17 April 2020

Socialism, Capitalism And India's Muslim Middle-Class

When Partition happened in 1947, most of our middle-class Muslims moved to Pakistan. So post-Partition India's Muslim community consisted mainly of lower-class Muslims. Then in 1947, Nehru adopted inefficient government-controlled socialism as our economic system. As a result, our economy grew at a rate of 3% per year. And our population grew at a rate of 2% per year - so our per capita income grew at a rate of 1% per year. But the East Asian and South East Asian countries adopted efficient free-market capitalism as their economic system - and grew at a rate of 10% per year.

Fast economic growth creates a big middle-class.
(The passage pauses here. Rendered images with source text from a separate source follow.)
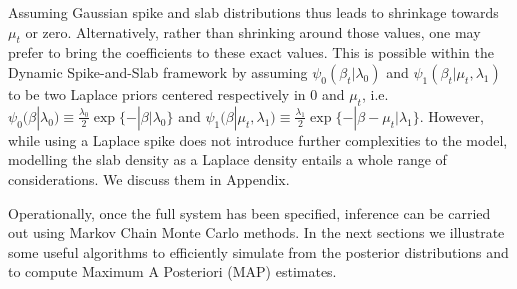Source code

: \documentclass[
  12pt,
]{book}
\theoremstyle{break}
\theoremstyle{nonumberplain}
\begin{document}
Assuming Gaussian spike and slab distributions thus leads to shrinkage
towards \(\mu_{t}\) or zero. Alternatively, rather than shrinking around
those values, one may prefer to bring the coefficients to these exact
values. This is possible within the Dynamic Spike-and-Slab framework by
assuming \(\psi_{0}(\beta_{t}|\lambda_{0})\) and
\(\psi_{1}(\beta_{t}|\mu_{t},\lambda_{1})\) to be two Laplace priors
centered respectively in \(0\) and \(\mu_{t}\),
i.e.~\(\psi_{0}(\beta|\lambda_{0})\equiv \frac{\lambda_{0}}{2}\exp\{-|\beta|\lambda_{0}\}\)
and
\(\psi_{1}(\beta|\mu_{t},\lambda_{1})\equiv \frac{\lambda_{1}}{2}\exp\{-|\beta-\mu_{t}|\lambda_{1}\}\).
However, while using a Laplace spike does not introduce further
complexities to the model, modelling the slab density as a Laplace
density entails a whole range of considerations. We discuss them in
Appendix.

Operationally, once the full system has been specified, inference can be
carried out using Markov Chain Monte Carlo methods. In the next sections
we illustrate some useful algorithms to efficiently simulate from the
posterior distributions and to compute Maximum A Posteriori (MAP)
estimates.
\end{document}
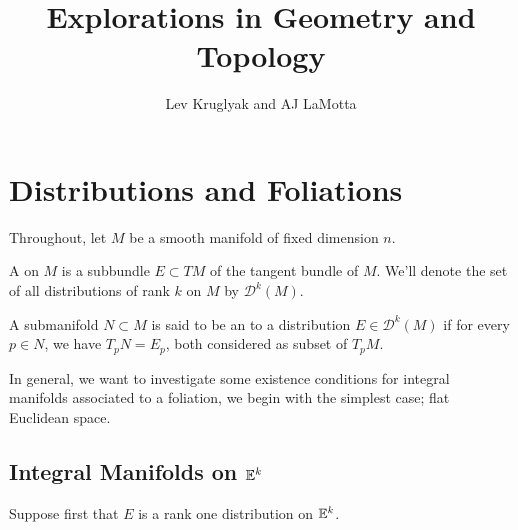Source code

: \documentclass{lkx_paper}
\title{\textbf{Explorations in Geometry and Topology}}
\date{}
\author{Lev Kruglyak and AJ LaMotta}
\begin{document}
\maketitle

\section*{Distributions and Foliations}

Throughout, let $M$ be a smooth manifold of fixed dimension $n$.

\begin{definition}
  A  on $M$ is a subbundle $E\subset TM$ of the tangent bundle of $M$. We'll denote the set of all distributions of rank $k$ on $M$ by $\mathscr{D}^k(M)$.
\end{definition}

\begin{definition}
  A submanifold $N\subset M$ is said to be an  to a distribution $E\in \mathscr{D}^k(M)$ if for every $p\in N$, we have $T_p N = E_p$, both considered as subset of $T_p M$.
\end{definition}

In general, we want to investigate some existence conditions for integral manifolds associated to a foliation, we begin with the simplest case; flat Euclidean space.

\subsection*{Integral Manifolds on $\mathbb{E}^k$}

Suppose first that $E$ is a rank one distribution on $\mathbb{E}^k$.
\end{document}
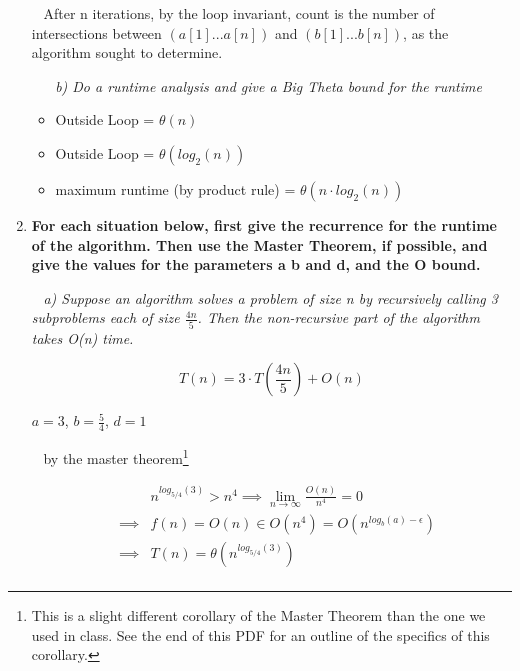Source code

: \documentclass[12pt, letterpaper]{article}
\begin{document}
\begin{enumerate}
    \-\ \newline
    \textnormal{After n iterations, by the loop invariant, count is the number of intersections between \((a[1]...a[n])\) and \((b[1]...b[n]) \), as the algorithm sought to determine.}


    \-\ \newline
    \-\ \newline
    \it{ b) Do a runtime analysis and give a Big Theta bound for the runtime }

    \begin{itemize}
        \item \textnormal{Outside Loop = \(\theta(n)\)}
        \item \textnormal{Outside Loop = \(\theta(log_2(n))\)}
        \item \textnormal{maximum runtime (by product rule) = \(\theta(n \cdot log_2(n))\)}
    \end{itemize} 


    \newpage
    \item 
    \bf{For each situation below, first give the recurrence for the runtime of the algorithm. Then use the Master Theorem, if possible, and give the values for the parameters a b and d, and the O bound.}

    \-\ \newline
    \it{ a) Suppose an algorithm solves a problem of size n by recursively calling 3 subproblems each of size \(\frac{4n}{5}\). Then the non-recursive part of the algorithm takes O(n) time. }

    \[ T(n) = 3 \cdot T(\frac{4n}{5}) + O(n) \]

    \textnormal{ \(a = 3\), \( b = \frac{5}{4} \), \(d = 1\) }

    \-\ \newline
    by the master theorem\footnote{ This is a slight different corollary of the Master Theorem than the one we used in class. See the end of this PDF for an outline of the specifics of this corollary.  }

    \begin{eqnarray}
        && n^{log_{5/4}(3)} > n^{4} \implies \lim_{n \rightarrow \infty} \frac{O(n)}{n^{4}} = 0 \\ 
        &\implies& f(n) = O(n) \in O(n^4) = O(n^{log_b(a) - \epsilon }) \\
        &\implies& T(n) = \theta( n^{log_{5/4}(3)} ) \\
    \end{eqnarray}



\end{enumerate}
\end{document}
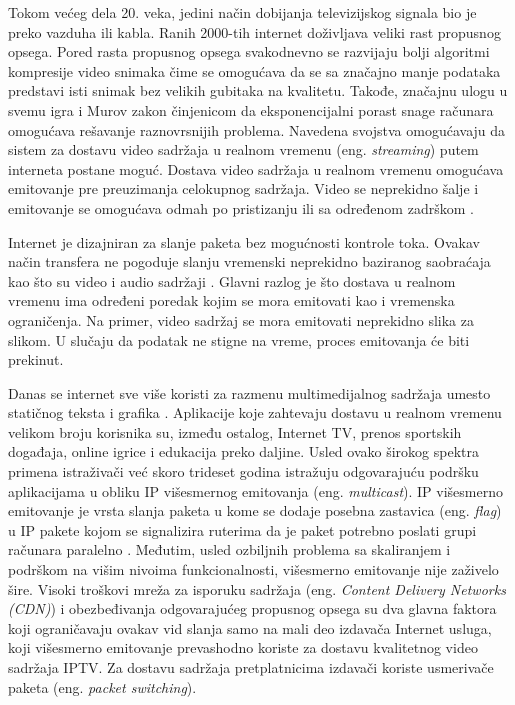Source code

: \documentclass[12pt,oneside]{memoir}
\begin{document}
Tokom većeg dela 20. veka, jedini način dobijanja televizijskog signala bio je preko vazduha ili kabla. Ranih 2000-tih internet doživljava veliki rast propusnog opsega. Pored rasta propusnog opsega svakodnevno se razvijaju bolji algoritmi kompresije video snimaka čime se omogućava da se sa značajno manje podataka predstavi isti snimak bez velikih gubitaka na kvalitetu.
Takođe, značajnu ulogu u svemu igra i Murov zakon \cite{Moore} činjenicom da eksponencijalni porast snage računara omogućava rešavanje raznovrsnijih problema. Navedena svojstva omogućavaju da sistem za dostavu video sadržaja u realnom vremenu (eng. \textit{streaming}) putem interneta postane moguć. Dostava video sadržaja u realnom vremenu omogućava emitovanje pre preuzimanja celokupnog sadržaja. Video se neprekidno šalje i emitovanje se omogućava odmah po pristizanju ili sa određenom zadrškom \cite{Telecom}.

Internet je dizajniran za slanje paketa bez mogućnosti kontrole toka. Ovakav način transfera ne pogoduje slanju vremenski neprekidno baziranog saobraćaja kao što su video i audio sadržaji \cite{Tanenbaum}. Glavni razlog je što dostava u realnom vremenu ima određeni poredak kojim se mora emitovati kao i vremenska ograničenja. Na primer, video sadržaj se mora emitovati neprekidno slika za slikom. U slučaju da podatak ne stigne na vreme, proces emitovanja će biti prekinut.

Danas se internet sve više koristi za razmenu multimedijalnog sadržaja umesto statičnog teksta i grafika \cite{Beggs:1999}. Aplikacije koje zahtevaju dostavu u realnom vremenu velikom broju korisnika su, između ostalog, Internet TV, prenos sportskih događaja, online igrice i edukacija preko daljine. Usled ovako širokog spektra primena istraživači već skoro trideset godina istražuju odgovarajuću podršku aplikacijama u obliku IP višesmernog emitovanja (eng. \textit{multicast}). IP višesmerno emitovanje je vrsta slanja paketa u kome se dodaje posebna zastavica (eng. \textit{flag}) u IP pakete kojom se signalizira ruterima da je paket potrebno poslati grupi računara paralelno \cite{Deering:1990}. Međutim, usled ozbiljnih problema sa skaliranjem i podrškom na višim nivoima funkcionalnosti, višesmerno emitovanje nije zaživelo šire. Visoki troškovi mreža za isporuku sadržaja (eng. \textit{Content Delivery Networks (CDN)}) i obezbeđivanja odgovarajućeg propusnog opsega su dva glavna faktora koji ograničavaju ovakav vid slanja samo na mali deo izdavača Internet usluga, koji višesmerno emitovanje prevashodno koriste za dostavu kvalitetnog video sadržaja IPTV. Za dostavu sadržaja pretplatnicima izdavači koriste usmerivače paketa (eng. \textit{packet switching}). 
\end{document}
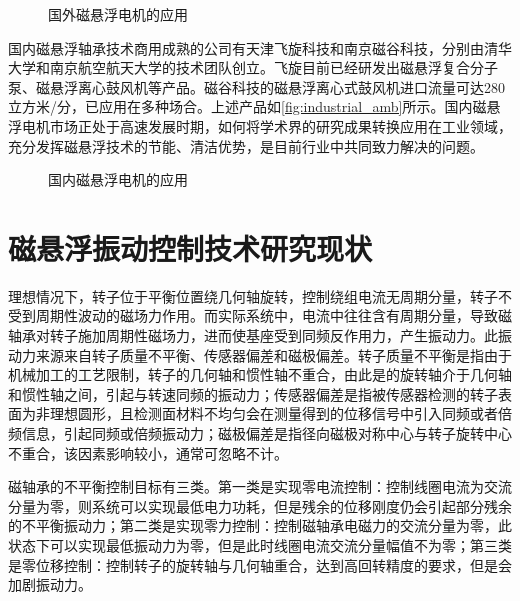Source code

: \begin{figure}[H]
  \quad
  \quad
  \quad  
  \caption[国外磁悬浮电机的应用]{国外磁悬浮电机的应用\label{fig:industrial_amb}}
\end{figure}

国内磁悬浮轴承技术商用成熟的公司有天津飞旋科技和南京磁谷科技，分别由清华大学和南京航空航天大学的技术团队创立。飞旋目前已经研发出磁悬浮复合分子泵、磁悬浮离心鼓风机等产品。磁谷科技的磁悬浮离心式鼓风机进口流量可达280立方米/分，已应用在多种场合。上述产品如\autoref{fig:industrial_amb}所示。国内磁悬浮电机市场正处于高速发展时期，如何将学术界的研究成果转换应用在工业领域，充分发挥磁悬浮技术的节能、清洁优势，是目前行业中共同致力解决的问题。

\begin{figure}[H]
  \quad
  \quad
  \caption[国内磁悬浮电机的应用]{国内磁悬浮电机的应用\label{fig:industrial_amb_cn}}
\end{figure}

\section{磁悬浮振动控制技术研究现状}
理想情况下，转子位于平衡位置绕几何轴旋转，控制绕组电流无周期分量，转子不受到周期性波动的磁场力作用。而实际系统中，电流中往往含有周期分量，导致磁轴承对转子施加周期性磁场力，进而使基座受到同频反作用力，产生振动力。此振动力来源来自转子质量不平衡、传感器偏差和磁极偏差。转子质量不平衡是指由于机械加工的工艺限制，转子的几何轴和惯性轴不重合，由此是的旋转轴介于几何轴和惯性轴之间，引起与转速同频的振动力；传感器偏差是指被传感器检测的转子表面为非理想圆形，且检测面材料不均匀会在测量得到的位移信号中引入同频或者倍频信息，引起同频或倍频振动力；磁极偏差是指径向磁极对称中心与转子旋转中心不重合，该因素影响较小，通常可忽略不计。

磁轴承的不平衡控制目标有三类。第一类是实现零电流控制：控制线圈电流为交流分量为零，则系统可以实现最低电力功耗，但是残余的位移刚度仍会引起部分残余的不平衡振动力；第二类是实现零力控制：控制磁轴承电磁力的交流分量为零，此状态下可以实现最低振动力为零，但是此时线圈电流交流分量幅值不为零；第三类是零位移控制：控制转子的旋转轴与几何轴重合，达到高回转精度的要求，但是会加剧振动力。

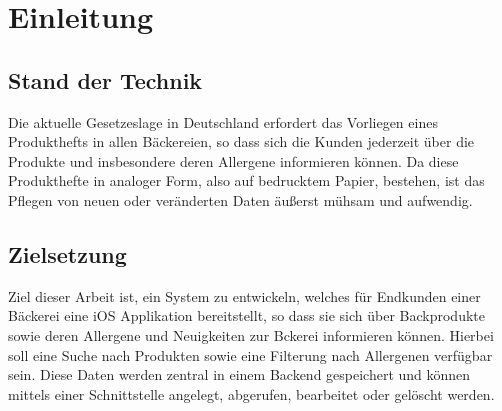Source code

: \chapter{Einleitung}

\section{Stand der Technik}
Die aktuelle Gesetzeslage in Deutschland erfordert das Vorliegen eines Produkthefts in allen Bäckereien, so dass sich die Kunden jederzeit über die Produkte und insbesondere deren Allergene informieren können. Da diese Produkthefte in analoger Form, also auf bedrucktem Papier, bestehen, ist das Pflegen von neuen oder veränderten Daten äußerst mühsam und aufwendig.

\section{Zielsetzung}
Ziel dieser Arbeit ist, ein System zu entwickeln, welches für Endkunden einer Bäckerei eine iOS Applikation bereitstellt, so dass sie sich über Backprodukte sowie deren Allergene und Neuigkeiten zur Bckerei informieren können. Hierbei soll eine Suche nach Produkten sowie eine Filterung nach Allergenen verfügbar sein. Diese Daten werden zentral in einem Backend gespeichert und können mittels einer Schnittstelle angelegt, abgerufen, bearbeitet oder gelöscht werden.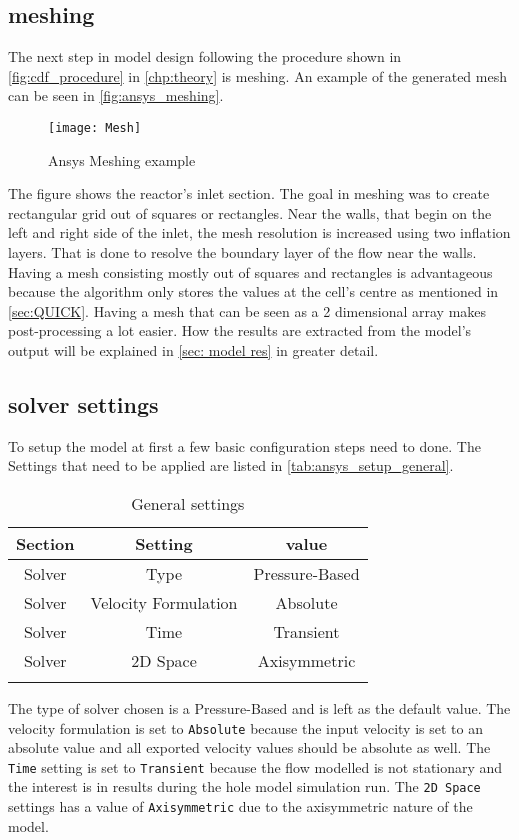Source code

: \documentclass[../thesis.tex]{subfiles}
\begin{document}
\subsection{meshing}

The next step in model design following the procedure shown in \autoref{fig:cdf_procedure} in \autoref{chp:theory} is meshing. An example of the generated mesh can be seen in \autoref{fig:ansys_meshing}.
\begin{figure}[htb]
	\centering
	\texttt{[image: Mesh]}
	\caption{Ansys Meshing example}
	\label{fig:ansys_meshing}
\end{figure}
The figure shows the reactor's inlet section. The goal in meshing was to create rectangular grid out of squares or rectangles. Near the walls, that begin on the left and right side of the inlet, the mesh resolution is increased using two inflation layers. That is done to resolve the boundary layer of the flow near the walls. Having a mesh consisting mostly out of squares and rectangles is advantageous because the algorithm only stores the values at the cell's centre as mentioned in \autoref{sec:QUICK}. Having a mesh that can be seen as a 2 dimensional array makes post-processing a lot easier. How the results are extracted from the model's output will be explained in \autoref{sec: model res} in greater detail.

\subsection{solver settings}
\label{sec: setup}

To setup the model at first a few basic configuration steps need to done. The Settings that need to be applied are listed in \autoref{tab:ansys_setup_general}.

\begin{table} [htb]
	\centering
	\caption{General settings}
	\begin{tabular}{ ccc }
		\hline
		Section & Setting & value \\
		\hline
		Solver & Type & Pressure-Based \\
		Solver & Velocity Formulation & Absolute  \\
		Solver & Time &  Transient  \\
		Solver & 2D Space & Axisymmetric \\
		\hline
		\label{tab:ansys_setup_general}
	\end{tabular}
\end{table}
The type of solver chosen is a Pressure-Based and is left as the default value. The velocity formulation is set to \texttt{Absolute} because the input velocity is set to an absolute value and all exported velocity values should be absolute as well. The \texttt{Time} setting is set to \texttt{Transient} because the flow modelled is not stationary and the interest is in results during the hole model simulation run. The \texttt{2D Space} settings has a value of \texttt{Axisymmetric} due to the axisymmetric nature of the model. 
\end{document}
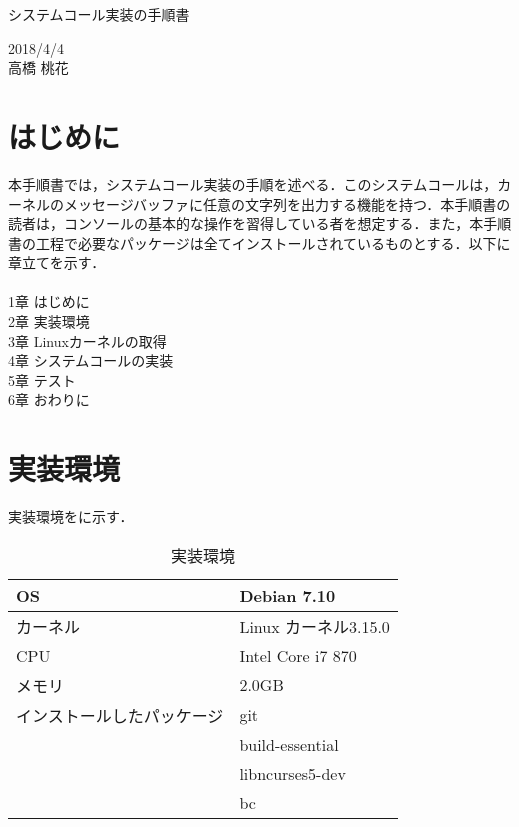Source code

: \documentclass[12pt]{jsarticle}
\begin{document}
\begin{center}
{\LARGE システムコール実装の手順書}
\end{center}

\begin{flushright}
  2018/4/4\\
  高橋 桃花
\end{flushright}
\section{はじめに}
\label{sec:introduction}
本手順書では，システムコール実装の手順を述べる．このシステムコールは，カーネルのメッセージバッファに任意の文字列を出力する機能を持つ．本手順書の読者は，コンソールの基本的な操作を習得している者を想定する．また，本手順書の工程で必要なパッケージは全てインストールされているものとする．以下に章立てを示す． \\ \\
1章 はじめに \\
2章 実装環境 \\
3章 Linuxカーネルの取得 \\
4章 システムコールの実装 \\
5章 テスト \\
6章 おわりに \\

\section{実装環境}
\label{sec:devenv}
実装環境をに示す．

\begin{table}[h]
  \begin{center}
    \caption{実装環境}\label{tab:devenv_table}
    \begin{tabular}{l|l}
      \hline \hline
      OS & Debian 7.10 \\ \hline
      カーネル & Linux カーネル3.15.0 \\ \hline
      CPU & Intel Core i7 870 \\ \hline
      メモリ & 2.0GB \\ \hline
      インストールしたパッケージ & git \\ 
      & build-essential \\ 
      & libncurses5-dev \\ 
      & bc \\ \hline
      
    \end{tabular}
  \end{center}
\end{table}
\end{document}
Due to our slow economic growth under socialism, we were not able to create a Muslim middle-class (that we had lost in Partition). Finally in 1991, Prime Minister P V Narasimha Rao changed our economic system from socialism to capitalism - and our economy started growing at the rate of 7-8% per year. This fast economic growth created a big Indian middle-class. Specifically: It created a small Muslim middle-class - for the first time since 1947.

So our Muslim middle-class is small and recent (only since 1991). Thus Nehru's socialism delayed the formation of a Muslim middle-class by almost 50 years - and therefore also delayed the modernisation of the Muslim community.